─── RECORDS FOR THE EXERCISE
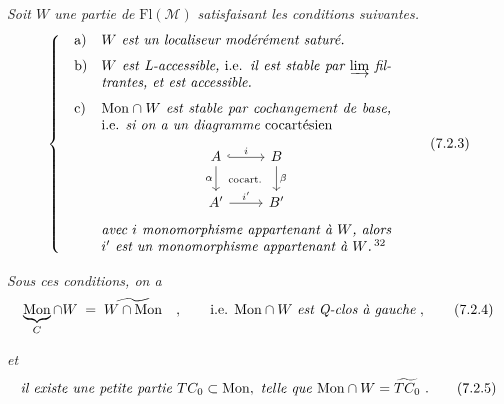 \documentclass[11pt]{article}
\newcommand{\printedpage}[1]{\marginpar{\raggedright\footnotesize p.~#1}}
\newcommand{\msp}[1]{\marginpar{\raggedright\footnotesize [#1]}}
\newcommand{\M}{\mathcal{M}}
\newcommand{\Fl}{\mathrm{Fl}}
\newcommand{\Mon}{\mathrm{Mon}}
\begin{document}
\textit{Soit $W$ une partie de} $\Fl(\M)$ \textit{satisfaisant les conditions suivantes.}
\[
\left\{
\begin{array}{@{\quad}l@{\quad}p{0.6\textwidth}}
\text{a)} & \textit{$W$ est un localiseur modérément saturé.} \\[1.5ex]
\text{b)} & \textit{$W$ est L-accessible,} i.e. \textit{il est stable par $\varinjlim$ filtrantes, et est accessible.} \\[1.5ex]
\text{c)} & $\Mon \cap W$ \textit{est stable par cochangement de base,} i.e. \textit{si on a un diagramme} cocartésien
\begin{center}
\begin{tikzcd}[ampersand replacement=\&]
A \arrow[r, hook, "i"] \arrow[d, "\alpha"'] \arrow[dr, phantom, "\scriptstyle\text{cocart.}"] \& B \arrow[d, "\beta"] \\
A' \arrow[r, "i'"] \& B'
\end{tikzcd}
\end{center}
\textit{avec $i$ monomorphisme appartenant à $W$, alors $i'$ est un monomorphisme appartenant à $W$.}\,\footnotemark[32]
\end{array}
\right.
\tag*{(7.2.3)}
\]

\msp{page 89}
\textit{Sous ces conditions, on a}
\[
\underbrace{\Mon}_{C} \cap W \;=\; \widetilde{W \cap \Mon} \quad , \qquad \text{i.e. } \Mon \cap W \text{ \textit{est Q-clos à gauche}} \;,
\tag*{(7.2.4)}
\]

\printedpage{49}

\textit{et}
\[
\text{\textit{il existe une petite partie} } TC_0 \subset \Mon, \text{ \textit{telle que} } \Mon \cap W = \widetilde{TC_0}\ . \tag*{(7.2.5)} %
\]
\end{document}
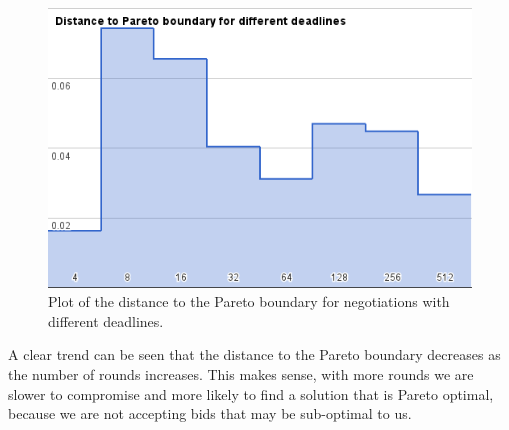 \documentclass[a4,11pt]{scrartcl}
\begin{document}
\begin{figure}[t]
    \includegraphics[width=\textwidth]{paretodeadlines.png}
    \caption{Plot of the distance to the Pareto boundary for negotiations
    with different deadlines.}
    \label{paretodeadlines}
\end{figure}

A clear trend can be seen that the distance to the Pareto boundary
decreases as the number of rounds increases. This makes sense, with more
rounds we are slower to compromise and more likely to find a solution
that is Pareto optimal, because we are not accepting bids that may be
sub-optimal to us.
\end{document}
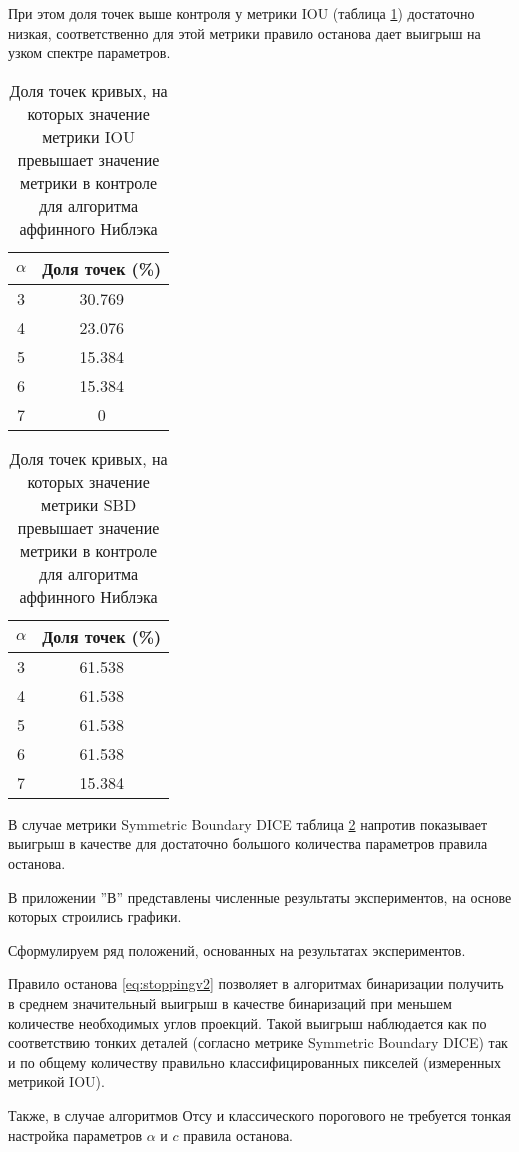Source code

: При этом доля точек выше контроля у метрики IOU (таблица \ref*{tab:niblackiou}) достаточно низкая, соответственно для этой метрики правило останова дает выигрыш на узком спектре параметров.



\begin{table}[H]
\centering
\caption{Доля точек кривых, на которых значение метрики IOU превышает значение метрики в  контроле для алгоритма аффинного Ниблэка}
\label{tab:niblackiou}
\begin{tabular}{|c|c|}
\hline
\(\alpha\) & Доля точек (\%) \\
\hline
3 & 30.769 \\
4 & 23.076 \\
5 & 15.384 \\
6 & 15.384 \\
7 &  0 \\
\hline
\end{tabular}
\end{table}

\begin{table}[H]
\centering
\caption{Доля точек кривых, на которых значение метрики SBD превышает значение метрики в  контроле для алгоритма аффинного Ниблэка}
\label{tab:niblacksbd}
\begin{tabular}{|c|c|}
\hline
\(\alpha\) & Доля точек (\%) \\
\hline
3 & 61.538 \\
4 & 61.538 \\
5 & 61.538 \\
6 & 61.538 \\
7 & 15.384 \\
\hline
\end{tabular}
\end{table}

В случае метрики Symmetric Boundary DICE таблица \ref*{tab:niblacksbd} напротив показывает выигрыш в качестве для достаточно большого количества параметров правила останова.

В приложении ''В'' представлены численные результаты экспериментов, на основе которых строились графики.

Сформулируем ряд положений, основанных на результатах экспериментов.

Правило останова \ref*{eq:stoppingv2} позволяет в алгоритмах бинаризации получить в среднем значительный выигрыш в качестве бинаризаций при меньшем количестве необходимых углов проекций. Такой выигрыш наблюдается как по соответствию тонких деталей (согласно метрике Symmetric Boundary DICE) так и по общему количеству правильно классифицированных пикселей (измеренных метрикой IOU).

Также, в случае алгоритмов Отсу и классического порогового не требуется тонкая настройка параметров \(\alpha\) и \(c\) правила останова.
──────
─── RECORDS FOR THE EXERCISE
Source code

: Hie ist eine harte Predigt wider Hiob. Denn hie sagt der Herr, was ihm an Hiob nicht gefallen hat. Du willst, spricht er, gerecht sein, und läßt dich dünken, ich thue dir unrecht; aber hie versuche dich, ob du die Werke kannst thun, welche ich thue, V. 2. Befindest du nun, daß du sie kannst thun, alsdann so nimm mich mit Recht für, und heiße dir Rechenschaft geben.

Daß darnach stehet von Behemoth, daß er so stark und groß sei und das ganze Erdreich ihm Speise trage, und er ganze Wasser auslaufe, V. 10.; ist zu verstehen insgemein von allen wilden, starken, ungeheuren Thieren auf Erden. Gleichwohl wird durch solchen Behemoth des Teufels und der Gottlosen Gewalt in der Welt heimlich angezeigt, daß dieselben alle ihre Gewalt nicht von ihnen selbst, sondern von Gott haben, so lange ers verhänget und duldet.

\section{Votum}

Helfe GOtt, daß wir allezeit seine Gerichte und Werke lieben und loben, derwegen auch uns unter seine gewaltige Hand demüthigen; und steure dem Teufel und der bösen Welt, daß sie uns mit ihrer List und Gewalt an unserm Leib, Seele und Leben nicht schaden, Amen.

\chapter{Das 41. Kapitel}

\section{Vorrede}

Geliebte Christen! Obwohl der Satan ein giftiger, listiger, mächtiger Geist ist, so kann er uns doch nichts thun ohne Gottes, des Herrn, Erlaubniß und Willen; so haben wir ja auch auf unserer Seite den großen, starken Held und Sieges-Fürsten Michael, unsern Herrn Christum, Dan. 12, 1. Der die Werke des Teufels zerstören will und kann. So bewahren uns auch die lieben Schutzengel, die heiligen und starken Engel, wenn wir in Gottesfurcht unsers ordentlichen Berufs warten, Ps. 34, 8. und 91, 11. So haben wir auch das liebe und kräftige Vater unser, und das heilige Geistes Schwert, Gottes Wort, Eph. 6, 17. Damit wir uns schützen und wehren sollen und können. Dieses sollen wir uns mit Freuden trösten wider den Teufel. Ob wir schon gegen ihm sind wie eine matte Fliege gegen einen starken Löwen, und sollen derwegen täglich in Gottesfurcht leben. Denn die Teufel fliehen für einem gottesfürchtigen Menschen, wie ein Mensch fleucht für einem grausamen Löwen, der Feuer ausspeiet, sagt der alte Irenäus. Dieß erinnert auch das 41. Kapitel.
──────
Copy only this part of the entries above: the line with "5 & 15.384 \\", the line with "Также, в случае", and the lines between, all exactly as written.

5 & 15.384 \\
6 & 15.384 \\
7 &  0 \\
\hline
\end{tabular}
\end{table}

\begin{table}[H]
\centering
\caption{Доля точек кривых, на которых значение метрики SBD превышает значение метрики в  контроле для алгоритма аффинного Ниблэка}
\label{tab:niblacksbd}
\begin{tabular}{|c|c|}
\hline
\(\alpha\) & Доля точек (\%) \\
\hline
3 & 61.538 \\
4 & 61.538 \\
5 & 61.538 \\
6 & 61.538 \\
7 & 15.384 \\
\hline
\end{tabular}
\end{table}

В случае метрики Symmetric Boundary DICE таблица \ref*{tab:niblacksbd} напротив показывает выигрыш в качестве для достаточно большого количества параметров правила останова.

В приложении ''В'' представлены численные результаты экспериментов, на основе которых строились графики.

Сформулируем ряд положений, основанных на результатах экспериментов.

Правило останова \ref*{eq:stoppingv2} позволяет в алгоритмах бинаризации получить в среднем значительный выигрыш в качестве бинаризаций при меньшем количестве необходимых углов проекций. Такой выигрыш наблюдается как по соответствию тонких деталей (согласно метрике Symmetric Boundary DICE) так и по общему количеству правильно классифицированных пикселей (измеренных метрикой IOU).

Также, в случае алгоритмов Отсу и классического порогового не требуется тонкая настройка параметров \(\alpha\) и \(c\) правила останова.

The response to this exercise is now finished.